= Exercise directions =
Write out exactly the lines running from the line that includes "1- cloner le projet <br>" to the end of the data, both ends included, and nothing besides.

= Available data =
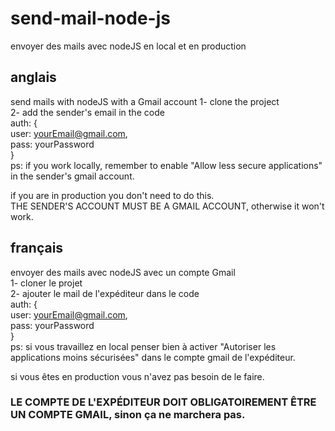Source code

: # send-mail-node-js
envoyer des mails avec nodeJS en local et en production

## anglais 
send mails with nodeJS with a Gmail account
1- clone the project <br>
2- add the sender's email in the code <br>
auth: { <br>
    user: yourEmail@gmail.com,<br>
    pass: yourPassword<br>
} <br>
ps: if you work locally, remember to enable "Allow less secure applications" in the sender's gmail account. <br>

if you are in production you don't need to do this. <br>
THE SENDER'S ACCOUNT MUST BE A GMAIL ACCOUNT, otherwise it won't work. <br>

## français

envoyer des mails avec nodeJS avec un compte Gmail <br>
1- cloner le projet <br>
2- ajouter le mail de l'expéditeur dans le code <br>
auth: {<br>
    user: yourEmail@gmail.com,<br>
    pass: yourPassword<br>
}<br>
ps: si vous travaillez en local penser bien à activer "Autoriser les applications moins sécurisées" dans le compte gmail de l'expéditeur.<br>

si vous êtes en production vous n'avez pas besoin de le faire.<br>
### LE COMPTE DE L'EXPÉDITEUR DOIT OBLIGATOIREMENT ÊTRE UN COMPTE GMAIL, sinon ça ne marchera pas. <br>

= Answer below =
1- cloner le projet <br>
2- ajouter le mail de l'expéditeur dans le code <br>
auth: {<br>
    user: yourEmail@gmail.com,<br>
    pass: yourPassword<br>
}<br>
ps: si vous travaillez en local penser bien à activer "Autoriser les applications moins sécurisées" dans le compte gmail de l'expéditeur.<br>

si vous êtes en production vous n'avez pas besoin de le faire.<br>
### LE COMPTE DE L'EXPÉDITEUR DOIT OBLIGATOIREMENT ÊTRE UN COMPTE GMAIL, sinon ça ne marchera pas. <br>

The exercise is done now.